Lettre de Noël COGNIARD à Jean HUARD

 

                                                                        Royaume d’Italie, Bolzano en Tyrol le 15 février 1812

Mon cher Monsieur,

Je vous ai promis de vous écrire aussitôt mon arrivée à Bolzano quelle serait notre position et notre destination ultérieure. Les nouvelles de Bolzano sont que nous ne devons y rester que jusqu'au 25 de ce mois et que nous devons (le corps d'armée) nous rendre à Ratisbonne en Bavière où la réunion à la grande armée doit se faire et de là à Dresde en Saxe où chaque corps prendrait sa direction pour s'établir militairement en Pologne. Voilà, mon bon ami, tout ce que mes oreilles ont entendu, mais je ne puis deviner encore (je ne suis pas le seul) ce que nous deviendrons. Je passe maintenant à notre particulier :

Le général m'a paru bien chagrin de vous avoir vu si peu de temps, il a dit plus qu'il se repentait de ne pas vous avoir amené avec lui, mais ce qu'aurait-il fait ? a détruit ce regret. Nous sommes à Bolzano dans la langue allemande jusqu'aux oreilles et jusqu'aux yeux même. Le costume, les manières sont toutes différentes des italiennes, l'amabilité de ces dernières n'approche pas de celle des allemandes qui ont en général dans la société plus d'usage et sont dans leur maison bonnes femmes de ménage. Je connaissais déjà ce pays où j'ai demeuré longtemps avant d'aller en Italie. Ce fait nous devons aller au théâtre allemand qui sûrement ne vaudra pas l'italien opéra, de plus ce sera pour nous pantomime. Je suis résolu de m'appliquer à l'allemand comme vous à l'italien, mais j'irai beaucoup plus lentement par la difficulté des modes et leur prononciation. J'appelle cette langue pour nous Français, la barbare.

Bolzano, ville assez bien bâtie est dans une riche vallée qui, dans la belle saison, doit offrir par ses vignes arrangées en berceau, un coup d’œil charmant. L'Adige qui arrose les murs de la ville rend le spectacle plus beau, mais en hiver, comme nous sommes, des montagnes escarpées couvertes de neige, bordant ce joli endroit font regretter l'Italie, (non pas Udine) ; on se chauffe bien, il est vrai ; des poêles qui ressemblent à des cénotaphes et qui brûlent du matin au soir, font oublier dans les murs la rigueur du froid. J’ai passé subitement, encore moins que votre frère qui voyageait en poste, j'ai passé, dis-je, du tempéré au froid rigoureux qui m'a été bien sensible, aussi mes chaussettes ont été étrennées.

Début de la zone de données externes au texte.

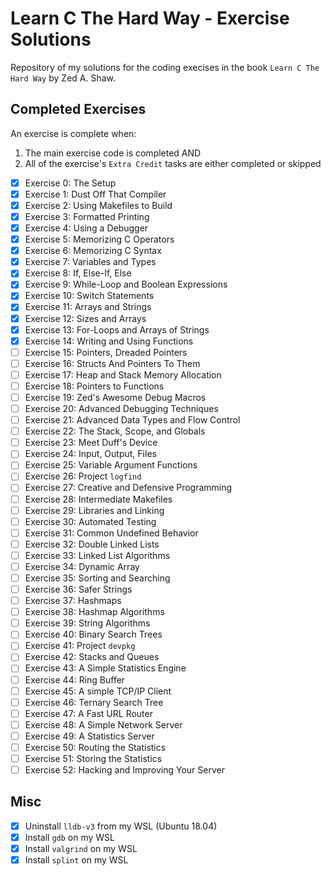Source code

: # Learn C The Hard Way - Exercise Solutions

Repository of my solutions for the coding execises in the book `Learn C The Hard Way` by Zed A. Shaw.

## Completed Exercises

An exercise is complete when:

1. The main exercise code is completed AND
2. All of the exercise's `Extra Credit` tasks are either completed or skipped

- [x] Exercise 0: The Setup
- [x] Exercise 1: Dust Off That Compiler
- [x] Exercise 2: Using Makefiles to Build
- [x] Exercise 3: Formatted Printing
- [x] Exercise 4: Using a Debugger
- [x] Exercise 5: Memorizing C Operators
- [x] Exercise 6: Memorizing C Syntax
- [x] Exercise 7: Variables and Types
- [x] Exercise 8: If, Else-If, Else
- [x] Exercise 9: While-Loop and Boolean Expressions
- [x] Exercise 10: Switch Statements
- [x] Exercise 11: Arrays and Strings
- [x] Exercise 12: Sizes and Arrays
- [x] Exercise 13: For-Loops and Arrays of Strings
- [x] Exercise 14: Writing and Using Functions
- [ ] Exercise 15: Pointers, Dreaded Pointers
- [ ] Exercise 16: Structs And Pointers To Them
- [ ] Exercise 17: Heap and Stack Memory Allocation
- [ ] Exercise 18: Pointers to Functions
- [ ] Exercise 19: Zed's Awesome Debug Macros
- [ ] Exercise 20: Advanced Debugging Techniques
- [ ] Exercise 21: Advanced Data Types and Flow Control
- [ ] Exercise 22: The Stack, Scope, and Globals
- [ ] Exercise 23: Meet Duff's Device
- [ ] Exercise 24: Input, Output, Files
- [ ] Exercise 25: Variable Argument Functions
- [ ] Exercise 26: Project `logfind`
- [ ] Exercise 27: Creative and Defensive Programming
- [ ] Exercise 28: Intermediate Makefiles
- [ ] Exercise 29: Libraries and Linking
- [ ] Exercise 30: Automated Testing
- [ ] Exercise 31: Common Undefined Behavior
- [ ] Exercise 32: Double Linked Lists
- [ ] Exercise 33: Linked List Algorithms
- [ ] Exercise 34: Dynamic Array
- [ ] Exercise 35: Sorting and Searching
- [ ] Exercise 36: Safer Strings
- [ ] Exercise 37: Hashmaps
- [ ] Exercise 38: Hashmap Algorithms
- [ ] Exercise 39: String Algorithms
- [ ] Exercise 40: Binary Search Trees
- [ ] Exercise 41: Project `devpkg`
- [ ] Exercise 42: Stacks and Queues
- [ ] Exercise 43: A Simple Statistics Engine
- [ ] Exercise 44: Ring Buffer
- [ ] Exercise 45: A simple TCP/IP Client
- [ ] Exercise 46: Ternary Search Tree
- [ ] Exercise 47: A Fast URL Router
- [ ] Exercise 48: A Simple Network Server
- [ ] Exercise 49: A Statistics Server
- [ ] Exercise 50: Routing the Statistics
- [ ] Exercise 51: Storing the Statistics
- [ ] Exercise 52: Hacking and Improving Your Server

## Misc

- [x] Uninstall `lldb-v3` from my WSL (Ubuntu 18.04)
- [x] Install `gdb` on my WSL
- [x] Install `valgrind` on my WSL
- [x] Install `splint` on my WSL
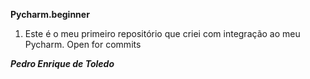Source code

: **Pycharm.beginner**
1. Este é o meu primeiro repositório que criei com integração ao meu Pycharm. Open for commits

**_Pedro Enrique de Toledo_**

J'ai vu reparaître la tabatière, mais bien celle que je vous croyais, j'ai cru d'abord à la parenté, mais je me suis convaincu du contraire, c'est la même ; et quoiqu'en dise Aristote et la docte cabale le tabac est divin.

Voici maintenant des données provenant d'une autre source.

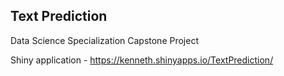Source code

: ## Text Prediction    
Data Science Specialization Capstone Project    
    
Shiny application - https://kenneth.shinyapps.io/TextPrediction/    
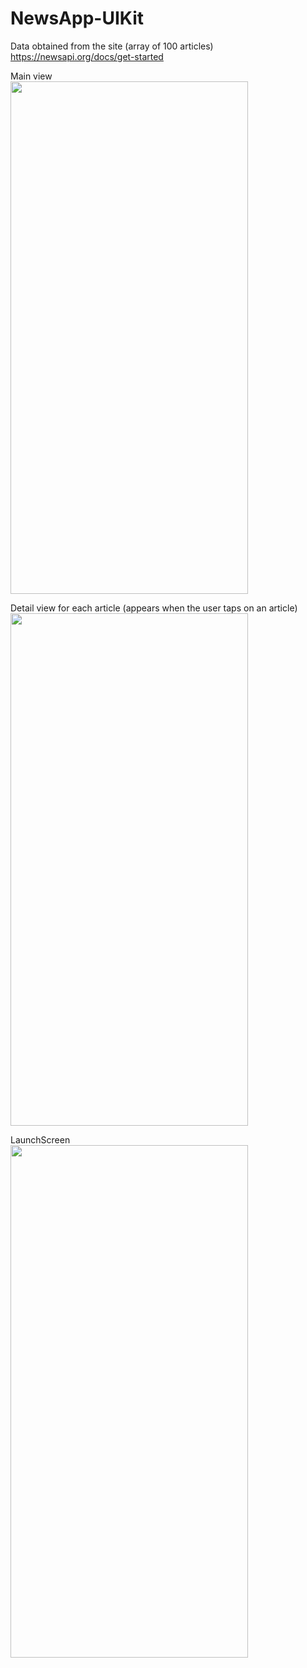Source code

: # NewsApp-UIKit

Data obtained from the site (array of 100 articles) https://newsapi.org/docs/get-started

Main view <br/>
<img src="https://user-images.githubusercontent.com/99712538/218318478-eae83cba-dbad-4df2-8dd4-1758559e00e7.png" width="380" height="820">

Detail view for each article (appears when the user taps on an article) <br/>
<img src="https://user-images.githubusercontent.com/99712538/218318508-99ce788d-2b8a-4bab-bb73-154fe0c9444a.png" width="380" height="820">

LaunchScreen <br/>
<img src="https://user-images.githubusercontent.com/99712538/218318526-a519f9bb-bc1d-4b54-91ed-ee08487eb5f1.png" width="380" height="820">

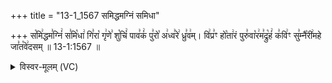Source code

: +++
title = "13-1_1567 समिद्धमग्निं समिधा"

+++
स꣡मि꣢द्धम꣣ग्निं꣢ स꣣मि꣡धा꣢ गि꣣रा꣡ गृ꣢णे꣣ शु꣡चिं꣢ पाव꣣कं꣢ पु꣣रो꣡ अ꣢ध्व꣣रे꣢ ध्रु꣣व꣢म्। वि꣢प्र꣣ꣳ हो꣡ता꣢रं पुरु꣣वा꣡र꣢म꣣द्रु꣡हं꣢ क꣣वि꣢ꣳ सु꣣म्नै꣡री꣢महे जा꣣त꣡वे꣢दसम् ॥ 13-1:1567 ॥

<details><summary>विस्वर-मूलम् (VC)</summary>

समिद्धमग्निं समिधा गिरा गृणे शुचिं पावकं पुरो अध्वरे ध्रुवम् । विप्रꣳ होतारं पुरुवारमद्रुहं कविꣳ सुम्नैरीमहे जातवेदसम् ॥१५६७॥
</details>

Adieu, mon cher ami, assez pour cette fois. A-t-on écrit à LEBLANC, je l'ignore ; on a dit à quelqu'un que je connais, qu'il était en route. Je ne croirai le tout que quand je l'embrasserai.

Je vous renouvelle, mon cher Monsieur, mes sentiments d'amitié. Ecrivez-moi, je vous prie, vous pouvez compter sur mon exactitude. Nous nous portons tous bien. Dites m'en autant de vous ; vous ne pourrez faire plus de plaisir

à votre affectionné ami

Signé COGNIARD

 

Adresse :

A Monsieur                            

Monsieur HUARD LECOINTE

chez M. B. VALLIENNE rue Barbet n° 10

                                               Paris

 

 

Les renseignements de cette page et en particulier la lettre précédente, proviennent des 306 documents du fonds HUARD - BARBOT (document n° 268), de la consultation des dossiers du capitaine Nicolas (Noël) COGNIARD (2Ye 860 1/2), du capitaine Marie Thomas HAREL (2Ye 1933 1/2), du capitaine Jean-François LEGROS (2Ye 2446 1/2) et de celle du 42e régiment d'infanterie de ligne (2Yb264) au Service Historique de la Défense au Château de Vincennes.